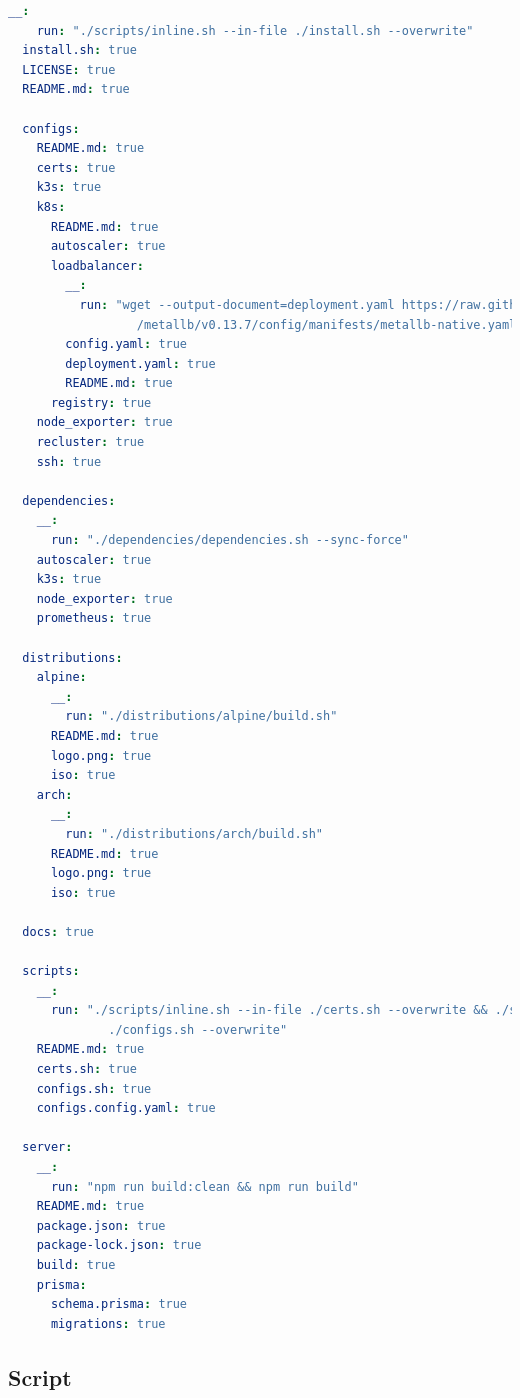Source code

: \begin{lstlisting}[language=yaml, alsoletter={._-}, morekeywords={[2]{__, run, install.sh, LICENSE, README.md, configs, certs, k3s, k8s, autoscaler, loadbalancer, config.yaml, deployment.yaml, registry, node_exporter, recluster, ssh, dependencies, prometheus, distributions, alpine, arch, logo.png, iso, docs, scripts, certs.sh, configs.sh, configs.config.yaml, server, package.json, package-lock.json, build, prisma, schema.prisma, migrations}}, xleftmargin=\parindent, label={lst:bundle_config}, caption=Content of bundle configuration file]
  __:
    run: "./scripts/inline.sh --in-file ./install.sh --overwrite"
  install.sh: true
  LICENSE: true
  README.md: true

  configs:
    README.md: true
    certs: true
    k3s: true
    k8s:
      README.md: true
      autoscaler: true
      loadbalancer:
        __:
          run: "wget --output-document=deployment.yaml https://raw.githubusercontent.com/metallb
                  /metallb/v0.13.7/config/manifests/metallb-native.yaml"
        config.yaml: true
        deployment.yaml: true
        README.md: true
      registry: true
    node_exporter: true
    recluster: true
    ssh: true

  dependencies:
    __:
      run: "./dependencies/dependencies.sh --sync-force"
    autoscaler: true
    k3s: true
    node_exporter: true
    prometheus: true

  distributions:
    alpine:
      __:
        run: "./distributions/alpine/build.sh"
      README.md: true
      logo.png: true
      iso: true
    arch:
      __:
        run: "./distributions/arch/build.sh"
      README.md: true
      logo.png: true
      iso: true

  docs: true

  scripts:
    __:
      run: "./scripts/inline.sh --in-file ./certs.sh --overwrite && ./scripts/inline.sh --in-file
              ./configs.sh --overwrite"
    README.md: true
    certs.sh: true
    configs.sh: true
    configs.config.yaml: true

  server:
    __:
      run: "npm run build:clean && npm run build"
    README.md: true
    package.json: true
    package-lock.json: true
    build: true
    prisma:
      schema.prisma: true
      migrations: true
\end{lstlisting}

\subsection{Script}
\label{subsec:good_practices_bundle_script}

● **EXERCISE DIRECTIONS**:
Find each line in the records above that contains "loadbalancer", and copy it.

● **SOLUTION TO THE PROBLEM**:
: \begin{lstlisting}[language=yaml, alsoletter={._-}, morekeywords={[2]{__, run, install.sh, LICENSE, README.md, configs, certs, k3s, k8s, autoscaler, loadbalancer, config.yaml, deployment.yaml, registry, node_exporter, recluster, ssh, dependencies, prometheus, distributions, alpine, arch, logo.png, iso, docs, scripts, certs.sh, configs.sh, configs.config.yaml, server, package.json, package-lock.json, build, prisma, schema.prisma, migrations}}, xleftmargin=\parindent, label={lst:bundle_config}, caption=Content of bundle configuration file]
      loadbalancer:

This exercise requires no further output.